See below some highlights of the key learnings:
- Board members must always do a conscious effort to remain at the strategic level, and not to interfere with management. Judith’s key phrase for board members is to: “have your nose in, but your hands out of management”. Board members must be the river shore guiding the water flow, but not sailing the boat. I particularly love Judith’s idea that board members must have a “holiday mindset”, i.e.: issues that appeared pressing on our desk pre-holiday ended up being quite a benign matter post-holiday… this is exactly how board members should feel, i.e.: distant from the day-to-day operations so that they can think critically and emotionally-detached when they enter the boardroom.
- Likewise, it is important for executives to remember not to overwhelm board members with too much information that will refrain the board to reach the strategic level. Good management transforms information into insights and decision requests for the board and produces memos with a sharp focus, e.g.: for decision, for discussion, for information. For decision items should always be placed first into a board meeting to ensure the items will be addressed within time and when directors have the most energy.
- Executives should use the acronym “PACKO” when preparing board communications, e.g.: purpose, audience, context, key messages (maximum 3), and outcome. This will ensure a concise and impactful memo for board members to review. On the other hand, board members should use the “PESTLE” acronym, e.g.: political, economic, social, technology, legal, environment, aspects when reviewing proposal.
- There are two foundational behaviours board members must always have: a loud voice, and solid confidence. Everyone adds value when they speak up and the chair of the board is the custodian of the voice. Many people often say: “oh, it was a good board meeting, no questions were asked”. It should, in reality, be the contrary: “oh, what a good board meeting, the directors asked a lot of challenging questions. I thought I covered all aspects but it appears I have more to think about before proceeding”.

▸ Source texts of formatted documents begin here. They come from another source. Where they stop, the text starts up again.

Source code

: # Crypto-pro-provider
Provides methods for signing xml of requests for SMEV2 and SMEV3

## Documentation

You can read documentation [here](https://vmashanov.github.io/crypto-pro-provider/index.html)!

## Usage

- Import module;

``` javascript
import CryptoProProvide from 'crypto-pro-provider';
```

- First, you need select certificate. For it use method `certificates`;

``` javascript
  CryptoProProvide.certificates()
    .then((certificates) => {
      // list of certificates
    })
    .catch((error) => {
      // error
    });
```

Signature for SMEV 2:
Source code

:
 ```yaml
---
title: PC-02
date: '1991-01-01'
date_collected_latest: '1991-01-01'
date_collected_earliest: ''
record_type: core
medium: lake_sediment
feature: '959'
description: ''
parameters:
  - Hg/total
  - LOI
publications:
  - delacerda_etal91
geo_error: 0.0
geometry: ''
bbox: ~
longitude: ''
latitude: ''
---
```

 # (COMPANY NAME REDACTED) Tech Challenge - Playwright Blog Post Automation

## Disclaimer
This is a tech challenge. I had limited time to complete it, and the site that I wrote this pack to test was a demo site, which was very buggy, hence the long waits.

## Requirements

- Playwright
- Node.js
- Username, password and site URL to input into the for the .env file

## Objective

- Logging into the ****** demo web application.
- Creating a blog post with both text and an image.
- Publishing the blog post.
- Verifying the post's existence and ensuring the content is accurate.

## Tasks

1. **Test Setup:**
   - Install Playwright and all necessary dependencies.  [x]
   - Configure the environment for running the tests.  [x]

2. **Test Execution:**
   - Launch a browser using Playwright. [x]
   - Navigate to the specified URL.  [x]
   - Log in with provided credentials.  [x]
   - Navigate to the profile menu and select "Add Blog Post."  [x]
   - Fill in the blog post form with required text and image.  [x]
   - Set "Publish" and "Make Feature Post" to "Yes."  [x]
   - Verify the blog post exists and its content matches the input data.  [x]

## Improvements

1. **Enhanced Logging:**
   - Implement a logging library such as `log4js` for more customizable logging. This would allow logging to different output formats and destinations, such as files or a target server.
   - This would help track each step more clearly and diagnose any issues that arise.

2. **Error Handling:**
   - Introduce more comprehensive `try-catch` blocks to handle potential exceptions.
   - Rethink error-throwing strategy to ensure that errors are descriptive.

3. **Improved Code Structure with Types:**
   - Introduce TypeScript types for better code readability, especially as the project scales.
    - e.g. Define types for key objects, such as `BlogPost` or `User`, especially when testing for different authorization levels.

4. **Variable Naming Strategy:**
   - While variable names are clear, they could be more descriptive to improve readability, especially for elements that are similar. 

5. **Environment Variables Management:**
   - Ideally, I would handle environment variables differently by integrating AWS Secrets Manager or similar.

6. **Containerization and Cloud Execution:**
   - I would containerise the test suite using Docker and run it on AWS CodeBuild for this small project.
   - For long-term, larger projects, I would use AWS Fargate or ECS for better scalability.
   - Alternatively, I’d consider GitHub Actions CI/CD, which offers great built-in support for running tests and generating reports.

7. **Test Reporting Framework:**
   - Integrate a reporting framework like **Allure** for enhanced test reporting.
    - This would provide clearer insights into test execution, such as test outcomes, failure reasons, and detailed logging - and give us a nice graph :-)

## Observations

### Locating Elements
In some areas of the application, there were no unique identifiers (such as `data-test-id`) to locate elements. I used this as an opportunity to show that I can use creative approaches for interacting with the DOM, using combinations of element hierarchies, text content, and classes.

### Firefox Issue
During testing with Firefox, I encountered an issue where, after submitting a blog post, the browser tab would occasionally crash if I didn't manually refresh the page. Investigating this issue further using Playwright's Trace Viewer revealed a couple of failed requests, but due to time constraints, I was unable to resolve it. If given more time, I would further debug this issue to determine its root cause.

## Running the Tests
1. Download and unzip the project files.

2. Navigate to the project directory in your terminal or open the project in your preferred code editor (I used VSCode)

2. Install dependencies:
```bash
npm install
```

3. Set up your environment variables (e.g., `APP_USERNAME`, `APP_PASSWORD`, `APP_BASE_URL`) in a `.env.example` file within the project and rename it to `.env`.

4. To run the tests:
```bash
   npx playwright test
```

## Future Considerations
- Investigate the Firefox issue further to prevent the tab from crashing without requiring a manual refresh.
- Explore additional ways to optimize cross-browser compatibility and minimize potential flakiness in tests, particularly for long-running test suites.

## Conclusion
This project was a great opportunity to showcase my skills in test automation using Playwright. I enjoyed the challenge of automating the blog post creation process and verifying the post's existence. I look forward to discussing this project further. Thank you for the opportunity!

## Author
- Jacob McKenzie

- Board members should always, before board meetings, go back to the review the organisational VMS, i.e.: vision, mission, and strategy. It should also review the organisational values. The VMS and the values will help ensure the board remains strategic and take decisions in line with these critical organisational components.
- The world we live in is now VUCA (volatile, uncertain, complex, and ambiguous). It is therefore of utmost importance for today’s board members to have solid critical-thinking and to let go of their ego when making decisions.

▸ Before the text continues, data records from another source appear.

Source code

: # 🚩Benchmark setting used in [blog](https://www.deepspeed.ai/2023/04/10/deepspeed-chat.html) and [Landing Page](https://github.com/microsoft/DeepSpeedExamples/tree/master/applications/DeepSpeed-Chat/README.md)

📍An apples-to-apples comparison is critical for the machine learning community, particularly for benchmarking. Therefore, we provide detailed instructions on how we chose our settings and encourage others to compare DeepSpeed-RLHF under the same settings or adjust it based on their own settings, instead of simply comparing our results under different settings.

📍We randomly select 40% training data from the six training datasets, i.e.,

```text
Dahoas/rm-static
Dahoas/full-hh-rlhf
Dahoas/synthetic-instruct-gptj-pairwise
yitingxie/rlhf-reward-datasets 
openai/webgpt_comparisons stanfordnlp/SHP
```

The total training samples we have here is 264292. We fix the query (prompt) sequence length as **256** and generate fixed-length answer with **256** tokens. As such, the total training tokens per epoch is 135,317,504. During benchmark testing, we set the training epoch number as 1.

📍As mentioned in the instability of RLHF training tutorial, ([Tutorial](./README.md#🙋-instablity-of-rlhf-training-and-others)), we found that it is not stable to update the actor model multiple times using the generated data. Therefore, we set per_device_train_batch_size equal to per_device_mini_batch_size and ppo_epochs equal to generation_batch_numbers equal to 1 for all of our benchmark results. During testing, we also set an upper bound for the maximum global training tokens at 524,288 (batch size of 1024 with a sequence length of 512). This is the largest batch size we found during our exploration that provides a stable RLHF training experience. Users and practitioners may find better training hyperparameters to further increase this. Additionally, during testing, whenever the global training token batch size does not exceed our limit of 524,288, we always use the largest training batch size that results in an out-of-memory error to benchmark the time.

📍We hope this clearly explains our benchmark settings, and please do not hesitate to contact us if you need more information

- Board members are individually responsible for the group’s decisions. This is one of the utmost importance for directors to remember because if they are to disagree with a board decision, they ought to voice it given they are legally responsible for the board’s decisions, regardless if they were in favour of the decision or not.

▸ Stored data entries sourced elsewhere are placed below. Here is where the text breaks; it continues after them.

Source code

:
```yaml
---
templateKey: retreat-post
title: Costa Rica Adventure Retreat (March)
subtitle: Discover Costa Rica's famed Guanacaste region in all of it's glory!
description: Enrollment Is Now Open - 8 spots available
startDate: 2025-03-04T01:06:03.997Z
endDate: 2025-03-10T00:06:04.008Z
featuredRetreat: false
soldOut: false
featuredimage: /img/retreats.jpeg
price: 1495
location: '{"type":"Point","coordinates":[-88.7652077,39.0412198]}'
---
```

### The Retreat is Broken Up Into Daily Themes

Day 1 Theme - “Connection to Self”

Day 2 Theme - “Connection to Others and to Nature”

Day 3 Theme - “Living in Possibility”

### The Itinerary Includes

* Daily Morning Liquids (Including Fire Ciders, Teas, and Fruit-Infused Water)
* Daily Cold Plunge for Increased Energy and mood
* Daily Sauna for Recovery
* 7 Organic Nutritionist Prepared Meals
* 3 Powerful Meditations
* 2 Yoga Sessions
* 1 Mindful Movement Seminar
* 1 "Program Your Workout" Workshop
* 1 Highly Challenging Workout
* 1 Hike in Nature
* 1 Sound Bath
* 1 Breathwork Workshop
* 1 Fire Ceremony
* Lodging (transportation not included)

- In the past, many non-for-profit boards were looking at for-profit boards for best practices and inspiration. Nowadays, it is the opposite, for-profit boards are looking at NFP boards for inspiration. It is demonstrated that NFP boards are better engaged because they fulfil two foundational human necessities: passion and purpose.
- The ideal board size is seven members. It is demonstrated by research that for any one additional or one lesser board membership, the effectiveness of the board diminishes/increases by 10%. There are, of course, some exception to the golden-7 rule, but it is to be kept as a target.
- Diversity on the board is a key component of organisational performance. Gender and cognitive diversity are the two most important elements. Nominating Committees should also be on the lookout for gender and cognitive diversity. Board member personality and questioning styles can be classified into six categories: objectives (board members asking about the objective of the endeavours; why are we doing this?), options (what could we do; have we surfaced all options?), process (what decision-making process will be used; what are the steps), facts (what facts are we relying on; what evidence), stakeholders (How will stakeholders feel about our decision; who are we impacting), and risks (what are the risks, what could go wrong).
- Other learnings include:
- The importance of always setting the agenda and best practices for taking minutes (such as doing an evaluation after every board meeting);
- Having a board self-assessment;
- Ensuring a Nominating Committee is mandated and set up nominees’ matrix to attract the desired future board members (one great idea includes having an “observership” programme for future leaders to attend the board meeting – with NDA and confidentiality agreements in place);
- Having director’s role descriptions;
- Having a systematic and thorough induction for board members and a “buddy system” and asking new board members to act as “consultant” for the board so that they can have a more explicit permission to be critical and provide feedback on their observations given their “newer eyes”;
Lastly, Judith left participants with a thinking questions: “As board members joining your CFA Society, are you going to be future takers, or future makers”? This left us to think of our personal contributions to society versus personal benefits of board directorships.